The role of astrocytes in SCN8A epileptic encephalopathy and the role of SCN8A in lymphocyte development and function

SCN8A epileptic encephalopathy is a rare, devastating early onset form of epilepsy caused by
mutations in the voltage-gated sodium channel (VGSC) Nav1.6 encoded by the gene SCN8A. SCN8A
epileptic encephalopathy is characterized by an early onset between birth and 18 months of age followed by developmental regression with an increased risk of sudden unexpected death in epilepsy (SUDEP). Most research focus on SCN8A encephalopathy has centered on the role of Nav1.6 in neurons as well as neuronal mechanisms leading to seizure manifestation in SCN8A model mice and human patients. However, there is a growing appreciation for the contribution of non-neuronal cells to the development and the manifestation and maintenance of the seizure phenotype. In particular, astrocytes are now recognized as key players in seizures and epilepsy and deciphering astrocyte-mediated mechanisms contributing to seizures has been outlined as a research goal by the NINDS in their 2020 Epilepsy Benchmarks research focus. In addition to the involvement of astrocytes, it has been reported that infections and seizures co-occur in SCN8A epileptic patients. Currently there are no studies addressing an immune component to SCN8A epileptic encephalopathy. Evidence from other types of epilepsy indicate that pro-inflammatory molecules, such as IL-1β and TNFα are seizure promoting and dampening inflammation and resolving infections ameliorate seizure severity and reduce seizure occurrence.

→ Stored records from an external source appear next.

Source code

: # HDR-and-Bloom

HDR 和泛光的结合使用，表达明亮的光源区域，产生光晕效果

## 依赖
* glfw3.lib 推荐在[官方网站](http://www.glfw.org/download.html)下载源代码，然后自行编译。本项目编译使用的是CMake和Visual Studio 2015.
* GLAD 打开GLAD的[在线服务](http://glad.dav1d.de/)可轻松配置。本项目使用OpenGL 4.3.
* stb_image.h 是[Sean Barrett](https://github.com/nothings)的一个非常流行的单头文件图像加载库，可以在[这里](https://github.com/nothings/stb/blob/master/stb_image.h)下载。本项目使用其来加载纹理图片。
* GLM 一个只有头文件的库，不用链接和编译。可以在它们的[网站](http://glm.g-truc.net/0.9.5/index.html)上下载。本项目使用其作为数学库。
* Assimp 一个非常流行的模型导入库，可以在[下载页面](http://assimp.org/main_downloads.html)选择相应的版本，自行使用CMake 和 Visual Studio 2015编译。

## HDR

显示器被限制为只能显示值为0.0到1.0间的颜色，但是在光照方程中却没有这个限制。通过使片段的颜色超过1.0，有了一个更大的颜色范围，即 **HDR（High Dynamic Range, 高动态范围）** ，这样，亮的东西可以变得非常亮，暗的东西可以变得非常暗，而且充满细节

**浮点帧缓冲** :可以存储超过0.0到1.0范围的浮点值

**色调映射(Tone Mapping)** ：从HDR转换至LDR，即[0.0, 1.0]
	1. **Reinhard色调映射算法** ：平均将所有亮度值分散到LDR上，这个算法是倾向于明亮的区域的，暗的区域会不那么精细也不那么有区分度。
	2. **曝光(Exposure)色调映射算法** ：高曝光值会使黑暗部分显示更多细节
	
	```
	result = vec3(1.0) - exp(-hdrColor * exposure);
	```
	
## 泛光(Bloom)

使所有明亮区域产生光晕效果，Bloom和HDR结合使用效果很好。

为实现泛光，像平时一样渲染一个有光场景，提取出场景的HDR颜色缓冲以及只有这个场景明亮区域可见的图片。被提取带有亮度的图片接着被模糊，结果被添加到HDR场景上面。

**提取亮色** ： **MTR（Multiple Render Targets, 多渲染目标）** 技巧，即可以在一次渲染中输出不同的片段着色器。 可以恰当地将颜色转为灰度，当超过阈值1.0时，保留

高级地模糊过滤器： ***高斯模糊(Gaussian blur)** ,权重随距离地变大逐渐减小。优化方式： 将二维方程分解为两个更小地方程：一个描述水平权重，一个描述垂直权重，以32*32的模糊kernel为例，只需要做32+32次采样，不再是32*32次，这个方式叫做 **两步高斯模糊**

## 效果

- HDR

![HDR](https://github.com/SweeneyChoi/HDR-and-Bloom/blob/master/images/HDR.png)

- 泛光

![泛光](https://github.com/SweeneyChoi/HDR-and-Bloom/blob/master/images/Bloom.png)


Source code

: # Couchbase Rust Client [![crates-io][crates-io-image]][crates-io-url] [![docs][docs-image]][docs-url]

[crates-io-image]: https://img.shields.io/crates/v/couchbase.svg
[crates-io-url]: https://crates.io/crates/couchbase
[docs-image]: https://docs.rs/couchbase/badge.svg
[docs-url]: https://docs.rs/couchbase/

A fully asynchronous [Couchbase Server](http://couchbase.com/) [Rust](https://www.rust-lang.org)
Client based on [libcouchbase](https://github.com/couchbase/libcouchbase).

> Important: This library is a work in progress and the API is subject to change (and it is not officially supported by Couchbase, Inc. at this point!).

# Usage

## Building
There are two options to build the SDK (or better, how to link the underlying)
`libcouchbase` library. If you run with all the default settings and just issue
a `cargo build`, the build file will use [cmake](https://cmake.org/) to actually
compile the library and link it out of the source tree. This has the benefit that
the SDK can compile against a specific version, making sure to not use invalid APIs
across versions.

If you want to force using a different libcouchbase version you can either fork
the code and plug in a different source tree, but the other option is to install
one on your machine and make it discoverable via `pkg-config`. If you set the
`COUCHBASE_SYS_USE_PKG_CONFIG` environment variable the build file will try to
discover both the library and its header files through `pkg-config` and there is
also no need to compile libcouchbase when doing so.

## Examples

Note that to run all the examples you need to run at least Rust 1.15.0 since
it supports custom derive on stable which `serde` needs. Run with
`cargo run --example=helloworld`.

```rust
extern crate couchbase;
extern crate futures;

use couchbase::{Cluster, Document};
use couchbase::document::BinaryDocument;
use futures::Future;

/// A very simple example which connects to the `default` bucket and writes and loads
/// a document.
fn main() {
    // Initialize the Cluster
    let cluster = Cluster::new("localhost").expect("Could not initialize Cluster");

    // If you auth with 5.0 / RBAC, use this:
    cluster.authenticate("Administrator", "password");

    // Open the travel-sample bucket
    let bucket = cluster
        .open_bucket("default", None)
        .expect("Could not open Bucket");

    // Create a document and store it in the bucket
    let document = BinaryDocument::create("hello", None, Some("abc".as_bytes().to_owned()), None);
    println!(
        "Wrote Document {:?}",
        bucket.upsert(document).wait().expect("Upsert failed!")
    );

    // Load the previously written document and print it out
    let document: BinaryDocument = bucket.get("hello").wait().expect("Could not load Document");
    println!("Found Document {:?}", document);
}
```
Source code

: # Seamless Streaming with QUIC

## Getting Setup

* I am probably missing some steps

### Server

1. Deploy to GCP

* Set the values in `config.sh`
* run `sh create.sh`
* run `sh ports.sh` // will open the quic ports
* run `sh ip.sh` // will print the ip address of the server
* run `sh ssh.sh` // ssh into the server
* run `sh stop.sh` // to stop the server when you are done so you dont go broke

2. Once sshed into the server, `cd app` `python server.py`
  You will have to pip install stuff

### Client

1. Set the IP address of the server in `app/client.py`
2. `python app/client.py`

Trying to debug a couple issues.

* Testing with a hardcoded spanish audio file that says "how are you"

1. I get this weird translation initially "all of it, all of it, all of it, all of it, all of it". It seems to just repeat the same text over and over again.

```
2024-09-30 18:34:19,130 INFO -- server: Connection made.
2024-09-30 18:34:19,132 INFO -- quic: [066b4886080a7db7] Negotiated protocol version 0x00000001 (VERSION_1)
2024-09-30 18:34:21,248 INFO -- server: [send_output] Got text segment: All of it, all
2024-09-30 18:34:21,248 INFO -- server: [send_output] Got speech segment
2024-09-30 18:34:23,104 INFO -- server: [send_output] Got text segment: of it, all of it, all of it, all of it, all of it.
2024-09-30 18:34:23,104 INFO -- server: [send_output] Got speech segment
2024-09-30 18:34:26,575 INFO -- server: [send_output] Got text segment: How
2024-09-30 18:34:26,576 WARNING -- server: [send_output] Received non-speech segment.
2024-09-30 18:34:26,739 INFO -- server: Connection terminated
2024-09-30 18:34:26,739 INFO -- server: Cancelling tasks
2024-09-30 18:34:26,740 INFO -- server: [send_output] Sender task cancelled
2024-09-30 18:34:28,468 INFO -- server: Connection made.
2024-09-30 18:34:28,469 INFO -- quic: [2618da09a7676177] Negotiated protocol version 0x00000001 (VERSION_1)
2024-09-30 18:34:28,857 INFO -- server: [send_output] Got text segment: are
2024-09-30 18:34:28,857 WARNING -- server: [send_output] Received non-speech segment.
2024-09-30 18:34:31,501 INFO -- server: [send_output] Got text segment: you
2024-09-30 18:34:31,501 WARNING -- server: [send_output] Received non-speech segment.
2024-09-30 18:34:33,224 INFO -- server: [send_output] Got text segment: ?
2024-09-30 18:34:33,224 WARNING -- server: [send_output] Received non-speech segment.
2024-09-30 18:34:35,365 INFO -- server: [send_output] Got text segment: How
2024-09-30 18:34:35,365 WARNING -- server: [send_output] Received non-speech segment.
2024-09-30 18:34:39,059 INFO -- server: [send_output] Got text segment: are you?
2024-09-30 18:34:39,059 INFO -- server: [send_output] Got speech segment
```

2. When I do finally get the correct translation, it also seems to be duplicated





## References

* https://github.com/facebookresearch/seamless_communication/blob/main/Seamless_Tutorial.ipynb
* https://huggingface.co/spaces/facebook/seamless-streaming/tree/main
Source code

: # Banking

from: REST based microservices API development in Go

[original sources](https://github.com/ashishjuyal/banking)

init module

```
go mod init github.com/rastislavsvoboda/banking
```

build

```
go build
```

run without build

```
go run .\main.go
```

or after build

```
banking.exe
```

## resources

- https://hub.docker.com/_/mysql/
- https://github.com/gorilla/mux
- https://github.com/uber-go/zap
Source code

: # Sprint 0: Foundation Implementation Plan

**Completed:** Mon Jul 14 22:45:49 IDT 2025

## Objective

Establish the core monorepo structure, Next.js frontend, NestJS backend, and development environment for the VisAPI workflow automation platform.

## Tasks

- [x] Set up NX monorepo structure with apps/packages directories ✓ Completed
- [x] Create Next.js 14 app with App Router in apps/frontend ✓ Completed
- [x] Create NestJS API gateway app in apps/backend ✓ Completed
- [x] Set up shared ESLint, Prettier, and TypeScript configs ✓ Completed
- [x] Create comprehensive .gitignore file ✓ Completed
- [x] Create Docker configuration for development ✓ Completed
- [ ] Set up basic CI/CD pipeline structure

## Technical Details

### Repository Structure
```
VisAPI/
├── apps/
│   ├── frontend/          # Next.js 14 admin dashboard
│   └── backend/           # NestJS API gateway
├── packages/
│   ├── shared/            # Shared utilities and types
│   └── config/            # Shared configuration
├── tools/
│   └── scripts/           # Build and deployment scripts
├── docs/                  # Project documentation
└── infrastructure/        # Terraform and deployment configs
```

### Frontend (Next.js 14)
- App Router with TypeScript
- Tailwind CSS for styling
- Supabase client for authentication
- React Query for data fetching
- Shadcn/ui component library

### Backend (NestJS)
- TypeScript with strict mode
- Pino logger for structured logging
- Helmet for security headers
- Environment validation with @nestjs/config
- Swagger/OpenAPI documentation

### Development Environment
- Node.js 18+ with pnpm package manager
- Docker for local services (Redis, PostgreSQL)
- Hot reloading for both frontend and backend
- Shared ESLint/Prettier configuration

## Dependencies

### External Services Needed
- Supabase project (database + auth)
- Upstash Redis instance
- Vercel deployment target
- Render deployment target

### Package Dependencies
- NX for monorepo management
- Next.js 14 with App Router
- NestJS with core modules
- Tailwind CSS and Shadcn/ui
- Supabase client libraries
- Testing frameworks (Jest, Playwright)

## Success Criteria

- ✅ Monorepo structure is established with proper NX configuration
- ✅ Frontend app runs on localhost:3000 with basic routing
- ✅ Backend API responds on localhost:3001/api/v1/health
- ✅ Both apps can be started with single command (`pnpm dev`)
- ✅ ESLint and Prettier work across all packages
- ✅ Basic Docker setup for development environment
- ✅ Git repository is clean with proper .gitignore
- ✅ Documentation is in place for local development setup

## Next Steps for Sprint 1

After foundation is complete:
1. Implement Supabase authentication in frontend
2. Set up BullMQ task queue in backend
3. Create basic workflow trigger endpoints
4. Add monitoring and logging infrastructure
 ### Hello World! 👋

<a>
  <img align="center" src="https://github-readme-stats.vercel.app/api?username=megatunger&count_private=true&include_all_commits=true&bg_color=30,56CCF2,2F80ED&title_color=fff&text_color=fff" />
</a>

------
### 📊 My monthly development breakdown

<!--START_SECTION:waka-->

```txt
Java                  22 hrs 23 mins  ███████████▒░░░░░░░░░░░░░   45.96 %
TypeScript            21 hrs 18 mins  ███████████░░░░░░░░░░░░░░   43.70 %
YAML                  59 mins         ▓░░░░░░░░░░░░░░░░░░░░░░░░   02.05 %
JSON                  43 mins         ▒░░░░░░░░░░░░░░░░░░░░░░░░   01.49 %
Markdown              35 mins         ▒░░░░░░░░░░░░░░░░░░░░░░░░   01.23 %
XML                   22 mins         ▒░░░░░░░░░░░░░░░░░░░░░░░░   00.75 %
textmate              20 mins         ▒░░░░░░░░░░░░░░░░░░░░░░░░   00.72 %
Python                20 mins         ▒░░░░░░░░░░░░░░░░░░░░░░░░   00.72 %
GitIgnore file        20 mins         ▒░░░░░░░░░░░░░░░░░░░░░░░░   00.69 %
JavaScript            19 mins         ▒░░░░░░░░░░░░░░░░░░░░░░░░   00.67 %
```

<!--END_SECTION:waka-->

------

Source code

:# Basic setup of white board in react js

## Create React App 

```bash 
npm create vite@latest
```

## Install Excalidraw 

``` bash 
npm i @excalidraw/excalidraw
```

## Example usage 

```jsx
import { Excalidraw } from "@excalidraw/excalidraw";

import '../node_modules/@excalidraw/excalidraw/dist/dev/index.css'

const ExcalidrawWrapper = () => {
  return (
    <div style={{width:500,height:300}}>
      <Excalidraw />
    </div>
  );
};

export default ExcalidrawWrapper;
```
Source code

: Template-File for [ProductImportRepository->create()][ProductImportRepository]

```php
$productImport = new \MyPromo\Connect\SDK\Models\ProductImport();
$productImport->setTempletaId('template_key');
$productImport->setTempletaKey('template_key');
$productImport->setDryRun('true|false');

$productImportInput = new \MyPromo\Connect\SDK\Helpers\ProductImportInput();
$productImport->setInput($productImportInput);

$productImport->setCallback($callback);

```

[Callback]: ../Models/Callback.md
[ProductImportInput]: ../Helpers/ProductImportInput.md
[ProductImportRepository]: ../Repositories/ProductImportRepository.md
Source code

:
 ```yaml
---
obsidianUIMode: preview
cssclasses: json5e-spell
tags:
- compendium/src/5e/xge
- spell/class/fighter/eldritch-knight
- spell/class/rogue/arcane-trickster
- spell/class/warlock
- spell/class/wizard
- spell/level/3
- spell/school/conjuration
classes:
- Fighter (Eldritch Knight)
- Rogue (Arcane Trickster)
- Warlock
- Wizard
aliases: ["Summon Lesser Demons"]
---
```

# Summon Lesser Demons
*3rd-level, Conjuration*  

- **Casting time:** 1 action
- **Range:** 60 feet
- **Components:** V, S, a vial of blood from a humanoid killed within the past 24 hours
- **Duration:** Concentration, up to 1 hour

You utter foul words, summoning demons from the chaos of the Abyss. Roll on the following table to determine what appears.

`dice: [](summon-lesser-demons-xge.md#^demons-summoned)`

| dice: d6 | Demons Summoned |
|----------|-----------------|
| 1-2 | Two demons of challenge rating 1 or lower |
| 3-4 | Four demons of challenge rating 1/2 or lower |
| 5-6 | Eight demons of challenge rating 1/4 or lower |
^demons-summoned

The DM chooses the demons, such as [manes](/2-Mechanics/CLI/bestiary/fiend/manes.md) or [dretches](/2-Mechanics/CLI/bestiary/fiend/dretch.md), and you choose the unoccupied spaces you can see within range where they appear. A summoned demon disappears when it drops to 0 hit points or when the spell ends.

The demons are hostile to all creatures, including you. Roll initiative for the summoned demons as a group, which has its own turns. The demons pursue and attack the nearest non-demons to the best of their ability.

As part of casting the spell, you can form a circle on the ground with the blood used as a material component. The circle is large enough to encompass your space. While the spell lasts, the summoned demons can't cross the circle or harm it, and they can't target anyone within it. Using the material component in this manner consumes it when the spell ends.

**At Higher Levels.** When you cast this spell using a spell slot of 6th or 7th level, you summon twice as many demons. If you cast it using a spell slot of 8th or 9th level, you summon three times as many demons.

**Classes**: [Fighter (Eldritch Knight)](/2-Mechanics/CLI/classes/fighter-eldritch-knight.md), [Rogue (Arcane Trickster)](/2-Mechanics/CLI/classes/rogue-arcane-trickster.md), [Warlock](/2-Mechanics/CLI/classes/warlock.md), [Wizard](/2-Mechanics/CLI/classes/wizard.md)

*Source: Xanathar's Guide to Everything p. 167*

In this thesis I investigated the role of glial cells in SCN8A epileptic encephalopathy as well as
characterized alterations in the immune system in mice carrying a human derived point mutation in the
SCN8A gene. I provide evidence that astrocytes in spontaneously seizing SCN8A mutant mice become
reactive as indicated by a dramatic increase in the expression of the cytoskeletal protein glial fibrillary
acidic protein (GFAP). Surprisingly, despite widespread astrocyte reactivity in the cortex and
hippocampus, I detected no microglial activation based on microscopy and Sholl analysis of microglia. Due to the presence of astrocyte reactivity, I investigated whether several key functions of astrocytes might be impaired. Astrocyte potassium channels are necessary to maintain the proper extracellular potassium concentration necessary for normal neuronal function. Using electrophysiology, I show that astrocytes in spontaneously seizing mice have reduced potassium channel function. Astrocytes are also tasked with the removal of glutamate and its enzymatic degradation to prevent excess excitation. I assessed astrocytic expression of the glutamate degrading enzyme, glutamine synthetase, and found that in spontaneously seizing mice astrocytes exhibited reduced expression of this enzyme. Together these data provide evidence for astrocyte dysfunction in spontaneously seizing SCN8A mutant mice and are suggestive that impaired astrocyte function may contribute to the pathology of SCN8A epileptic encephalopathy.
While exploring the role of microglia in SCN8A mutant mice I serendipitously found alterations in
the immune system. SCN8A mutant mice exhibit reduced size of immune organs, such as the spleen and thymus. Immune organ size was dependent on the copy number of mutant SCN8A with size from largest to smallest as follows: wildtype, heterozygous then homozygous SCN8A mutant mice. Mice homozygous for the mutation in SCN8A exhibited an altered B cell compartment and bone marrow chimera experiments demonstrate impaired T cell activation following immunization with the model antigen NPOVA in alum. Together these data demonstrate that the immune system in SCN8A mutant mice is altered. It is important to stress that these are preliminary findings, but it is tempting to speculate that the deficit in T cell activation in response to model antigen could explain the prevalence of infections in SCN8A epileptic encephalopathy patients and why some of these patients succumb to lower respiratory tract infections (Atanasoska et al., 2018; Gardella et al., 2018; Johannesen et al., 2018). Altogether this thesis investigates several neglected, but still very important non-neuronal aspects of SCN8A epileptic encephalopathy that may help to reveal novel treatments for this devastating disease beyond the current ion channel and neuron focused anti-epileptic drugs.